Maxar Technologies recently announced a $142 million NASA contract to demonstrate in-space assembly using a robotic arm.
Maxar said the contract will take its Dragonfly robotics program, which started in 2015 as a DARPA study, and pair it with Restore-L, a refueling spacecraft the company is building for NASA.
Dragonfly has now been renamed the Space Infrastructure Dexterous Robot, or SPIDER, and will launch onboard Restore-L in the mid-2020s.
Al Tadros, Maxar’s vice president of space infrastructure and civil space, said the NASA contract funds SPIDER through completion. It also funds a SPIDER demonstration with Tethers Unlimited’s MakerSat to build a 10-meter boom in space and attach it to Restore-L, he said.

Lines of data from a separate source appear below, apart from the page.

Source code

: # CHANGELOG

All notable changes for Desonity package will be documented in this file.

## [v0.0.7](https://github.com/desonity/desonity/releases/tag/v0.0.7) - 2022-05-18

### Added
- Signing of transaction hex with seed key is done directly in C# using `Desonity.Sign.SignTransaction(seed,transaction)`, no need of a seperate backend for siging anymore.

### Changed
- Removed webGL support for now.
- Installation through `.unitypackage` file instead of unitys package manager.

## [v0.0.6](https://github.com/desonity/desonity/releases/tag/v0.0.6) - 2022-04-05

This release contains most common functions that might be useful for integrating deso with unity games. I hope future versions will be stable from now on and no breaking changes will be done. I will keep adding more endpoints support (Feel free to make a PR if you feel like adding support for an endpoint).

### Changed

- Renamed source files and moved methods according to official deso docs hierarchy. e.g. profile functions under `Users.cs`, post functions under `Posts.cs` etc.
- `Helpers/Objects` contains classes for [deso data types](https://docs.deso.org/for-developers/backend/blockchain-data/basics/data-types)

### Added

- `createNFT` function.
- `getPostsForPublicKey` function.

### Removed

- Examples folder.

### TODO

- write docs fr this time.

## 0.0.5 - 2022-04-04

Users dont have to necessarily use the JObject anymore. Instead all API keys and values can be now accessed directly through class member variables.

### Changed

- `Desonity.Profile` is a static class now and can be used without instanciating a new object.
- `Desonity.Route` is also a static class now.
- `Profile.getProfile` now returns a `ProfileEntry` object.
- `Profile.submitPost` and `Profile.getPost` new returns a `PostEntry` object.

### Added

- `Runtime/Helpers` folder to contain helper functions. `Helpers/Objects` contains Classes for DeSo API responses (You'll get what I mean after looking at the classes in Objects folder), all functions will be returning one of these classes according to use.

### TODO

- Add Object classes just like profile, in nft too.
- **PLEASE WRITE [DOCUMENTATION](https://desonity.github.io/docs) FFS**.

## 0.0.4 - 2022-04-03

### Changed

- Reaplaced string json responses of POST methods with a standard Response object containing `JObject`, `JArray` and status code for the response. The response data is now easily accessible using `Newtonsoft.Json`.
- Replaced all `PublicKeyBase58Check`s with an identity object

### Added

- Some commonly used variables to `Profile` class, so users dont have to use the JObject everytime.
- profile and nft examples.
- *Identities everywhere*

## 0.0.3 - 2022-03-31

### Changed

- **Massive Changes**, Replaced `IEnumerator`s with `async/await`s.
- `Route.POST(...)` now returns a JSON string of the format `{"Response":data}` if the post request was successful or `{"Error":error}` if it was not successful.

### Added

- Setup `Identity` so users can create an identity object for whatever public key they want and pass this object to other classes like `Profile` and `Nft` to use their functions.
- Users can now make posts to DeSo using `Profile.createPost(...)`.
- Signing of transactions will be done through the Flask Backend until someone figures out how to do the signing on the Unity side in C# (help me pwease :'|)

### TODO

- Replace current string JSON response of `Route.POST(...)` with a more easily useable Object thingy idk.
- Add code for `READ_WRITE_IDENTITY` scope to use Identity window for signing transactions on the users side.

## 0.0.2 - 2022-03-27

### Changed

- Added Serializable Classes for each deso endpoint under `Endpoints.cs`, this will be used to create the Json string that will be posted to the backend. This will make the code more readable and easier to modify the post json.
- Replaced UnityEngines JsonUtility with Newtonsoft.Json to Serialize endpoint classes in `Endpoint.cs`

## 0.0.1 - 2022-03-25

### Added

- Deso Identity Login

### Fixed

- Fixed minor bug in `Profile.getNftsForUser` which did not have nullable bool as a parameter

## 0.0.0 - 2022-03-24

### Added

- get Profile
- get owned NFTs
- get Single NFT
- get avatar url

Maxar’s demonstration contract calls for the in-orbit assembly of multiple antenna reflector dishes into one single reflector. Communications satellites use reflectors to beam television channels and internet connectivity to users.

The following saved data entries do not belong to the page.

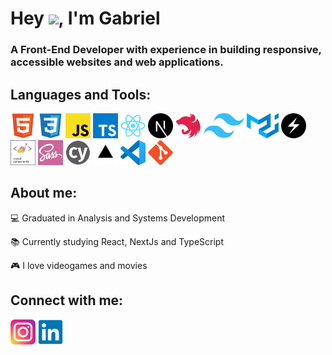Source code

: <h1>Hey <img src="https://media.giphy.com/media/hvRJCLFzcasrR4ia7z/giphy.gif" width="30px">, I'm Gabriel</h1>
<h3>A Front-End Developer with experience in building responsive, accessible websites and web applications.</h3>

## Languages and Tools:

<p align="left">
<div align="left">
<a href="https://www.w3schools.com/html/" target="_blank"><img height="40" src="img/html.svg" alt="HTML5"></a>
<a href="https://www.w3schools.com/css/" target="_blank"><img height="40" src="img/css.svg" alt="CSS3"></a>
<a href="https://developer.mozilla.org/en-US/docs/Web/JavaScript" target="_blank"><img height="40" src="img/javascript.svg" alt="JavaScript"></a>
<a href="https://www.typescriptlang.org/" target="_blank"><img height="40" src="img/typescript.svg" alt="TypeScript"></a>
<a href="https://reactjs.org/" target="_blank"><img height="40" src="img/react.svg" alt="React"></a>
<a href="https://nextjs.org/" target="_blank"><img height="40" src="img/nextjs.svg" alt="NextJs"></a>
<a href="https://nestjs.org/" target="_blank"><img height="40" src="img/nestjs.svg" alt="NestJs"></a>
<a href="https://tailwindcss.com/" target="_blank"><img height="40" src="img/tailwind.svg" alt="Tailwind"></a>
<a href="https://mui.com/" target="_blank"><img height="40" src="img/material.svg" alt="MaterialUI"></a>
<a href="https://chakra-ui.com/" target="_blank"><img height="40" src="img/chakra.svg" alt="ChakraUI"></a>
<a href="https://styled-components.com/" target="_blank"><img height="40" src="img/styled-components.svg" alt="Styled Components"></a>
<a href="https://sass-lang.com/" target="_blank"><img height="40" src="img/sass.svg" alt="Sass"></a>
<a href="https://cypress.io/" target="_blank"><img height="40" src="img/cypress.svg" alt="Cypress"></a>
<a href="https://vercel.com/" target="_blank"><img height="40" src="img/vercel.svg" alt="Vercel"></a>
<a href="https://code.visualstudio.com/" target="_blank"><img height="40" src="img/vscode.svg" alt="VScode"></a>
<a href="https://git-scm.com/" target="_blank"><img height="40" src="img/git.svg" alt="Git"></a>
</div>
</p>

## About me:

:computer: Graduated in Analysis and Systems Development

:books: Currently studying React, NextJs and TypeScript

:video_game: I love videogames and movies

## Connect with me:

<a href="https://www.instagram.com/gabrielp__s/" target="_blank"><img src="img/instagram.svg" alt="Instagram Gabriel" height="40" width="40" /></a>
<a href="https://www.linkedin.com/in/gabriel-pereira-b044851a5/" target="_blank"><img src="img/linkedin.svg" alt="Linkedin Gabriel" height="40" width="40" /></a>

Maxar said SPIDER’s demonstration could show how commercial satellites and telescopes could carry fixtures currently too large to fit inside rocket payload fairings.
Tadros said NASA will select the launch vehicle for Restore-L, equipped with SPIDER. He declined to give a launch time frame more specific than the “mid-2020s.” Restore-L was previously planned to launch in 2022.
Maxar is building SPIDER at its Pasadena, California, facility. Tadros said Maxar will leverage past experience building robotic arms for NASA Mars programs in building SPIDER.
Maxar said it is evaluating having independent verification for SPIDER and other work worth around $2 million performed at West Virginia University’s Robotic Technology Center.
Restore-L’s primary mission is to refuel Landsat 7, an Earth observation satellite launched into a sun-synchronous orbit in April 1999. Tadros said SPIDER’s demonstrations could begin about six months after Restore-L completes it refueling mission.